Cet afflux la faisait changer, lui donnait des pensées qu'elles n'avait jamais eu auparavant, des envies terribles qui faisaient d'elle une nouvelle personne. Elle essayait de refouler loin dans son esprit ce qu'il se passait au lycée. Si ce monde était si égoïste, si individualiste, si cruel, alors elle décidait de l'être tout autant. Alice s'engagea sur la route de Benion, passa devant l'entrée sud de la cité scolaire, où s'agglutinaient des fourgons de médias aux grandes paraboles, des blindés de l'armée française et des ambulances aux gyrophares aveuglants. Elle ralentit légèrement, jetant un regard froid aux individus amassés devant le portail. Une fois passée par le bourg de Benion, elle tourna en direction de Campénéac, puis vers la Vallée de Gurvant. Elle n'était pas très rassurée à l'idée de conduire dans la forêt en pleine nuit ; les sangliers et les chouettes pouvaient follement traverser juste devant ses phares.

Elle s'apprêtait à sursauter à la moindre silhouette qui passait devant ses yeux fatigués, entre les arbres aux branches courbées et insolites ou encore les panneaux au loin ressemblant à des noctambules inquiétants. Les courbures de la route étaient souvent raides et le béton fortement abîmé sur l'axe qui la menait jusqu'à Tréhorenteuc. Alice se gara au bord d'une ruelle, entre deux maisons de pierres typiques. Le village était extrêmement silencieux, bien différent à cette heure-ci et en cette saison que lorsque les touristes affluaient l'été pour se promener et découvrir les légendes de Brocéliande. Remontant une petite allée, elle arriva devant l'église du Graal, traversa un petit parvis au milieu duquel était dressée la statue en bronze de l'abbé Gillard, fondateur du lieu, posée sur un grand schiste. La lueur de la lune conférait un aspect mystique à l'homme de foi en métal poli.

Sous les rayons crépusculaires, sa toge semblait flotter au-dessus de la tête de la jeune fille. Elle s'abrita sous le porche et poussa la porte en bois rouge et détrempé. Au-dessus, était apposée une inscription : "La porte est en dedans". A sa grande surprise, celle-ci s'ouvrit sans peine ; elle n'avait pas été verrouillée et laissa la lycéenne pénétrer dans la petite nef, accompagnée d'un grincement peu rassurant. L'intérieur était éclairé par une centaine de bougies allumées depuis peu, d'après la courte avancée de l'écoulement de la cire. De très nombreuses représentations et icônes étaient disposées de part et d'autre de l'église et des tableaux très colorés étaient accrochés aux murs.

La sublime voûte en coque de bateau semblait récemment rénovée. Alice avança entre la dizaine de rangées de bancs, émerveillée par l'éclat des différentes mosaïques et des vitraux représentant le Christ, les chevaliers de la Table Ronde, la nature et la forêt avoisinante. Elle se retourna pour admirer l'impressionnante œuvre sur le mur du fond. L'assemblage carrelé représentait un cerf blanc, la fontaine de Barenton et quatre lions. Elle fut soudainement émue par la beauté de l'ouvrage, même dans cette nuit froide et cette ambiance austère.

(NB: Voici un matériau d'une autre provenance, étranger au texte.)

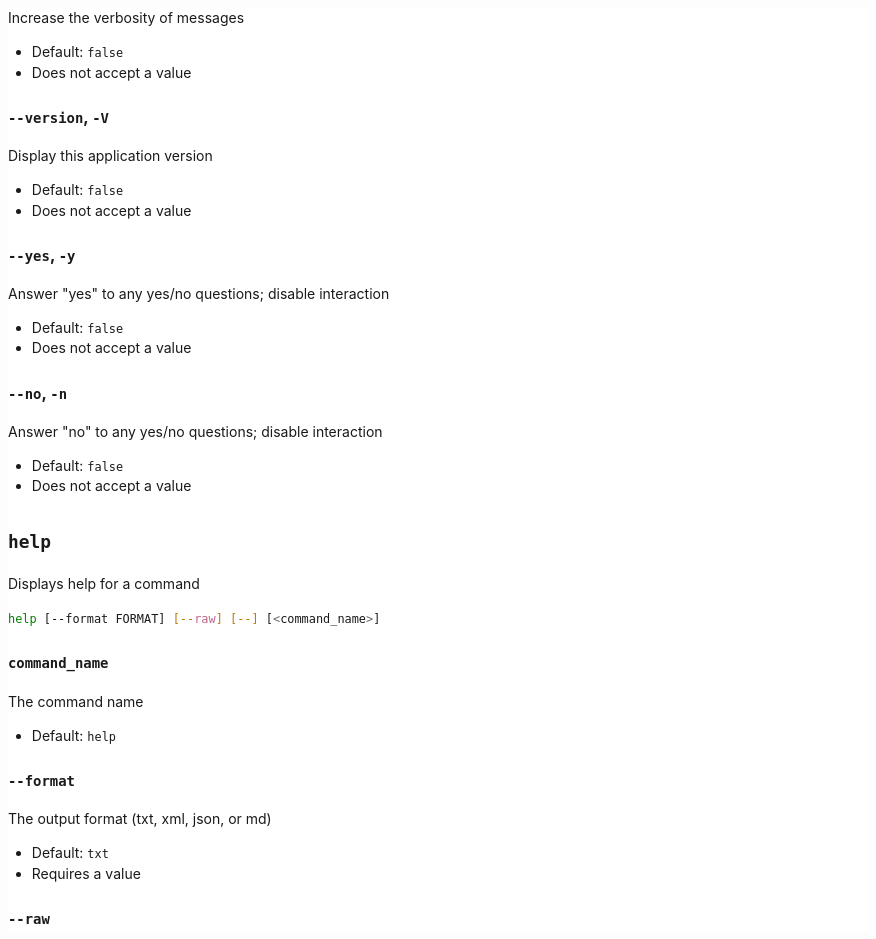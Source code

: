 

Increase the verbosity of messages
-  Default: `false`
-  Does not accept a value



### `--version`, `-V`



Display this application version
-  Default: `false`
-  Does not accept a value



### `--yes`, `-y`



Answer &quot;yes&quot; to any yes/no questions; disable interaction
-  Default: `false`
-  Does not accept a value



### `--no`, `-n`



Answer &quot;no&quot; to any yes/no questions; disable interaction
-  Default: `false`
-  Does not accept a value  

## `help`

Displays help for a command

```bash
help [--format FORMAT] [--raw] [--] [<command_name>]
```

  

### `command_name`

The command name
-  Default: `help`
    <!-- argument --> <!-- arguments --> <!-- arguments.size -->



### `--format`

The output format (txt, xml, json, or md)
-  Default: `txt`
-  Requires a value


### `--raw`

Des pas se firent entendre derrière elle ; en se retournant, elle vit Romina Swell dans la pénombre passer par une petite ouverture à gauche de l'autel. Elle portait le même ensemble élégant bleuté que dans la journée et ses fameux gants de velours. Un grand chapeau rond et violet lui couvrait les cheveux, aussi inutile dans le noir de cette nuit froide que des moufles en pleine canicule. Le style et l'élégance étaient importants pour elle, même en pleine forêt ; l'impression était un facteur essentiel de son pouvoir de persuasion. Quand elle leva la tête, elle vit une Alice légèrement recroquevillée et inquiète, qui venait de sursauter lors de son apparition.

— Je savais que tu viendrais, dit l'Ombre en chef. C'est bien.

— J'ai un peu hésité, mais pas très longtemps. C'était soit ça, soit rester à me morfondre chez moi.

— Tu as pris la bonne décision. Nous avons besoin de personnes déterminées dans ton genre.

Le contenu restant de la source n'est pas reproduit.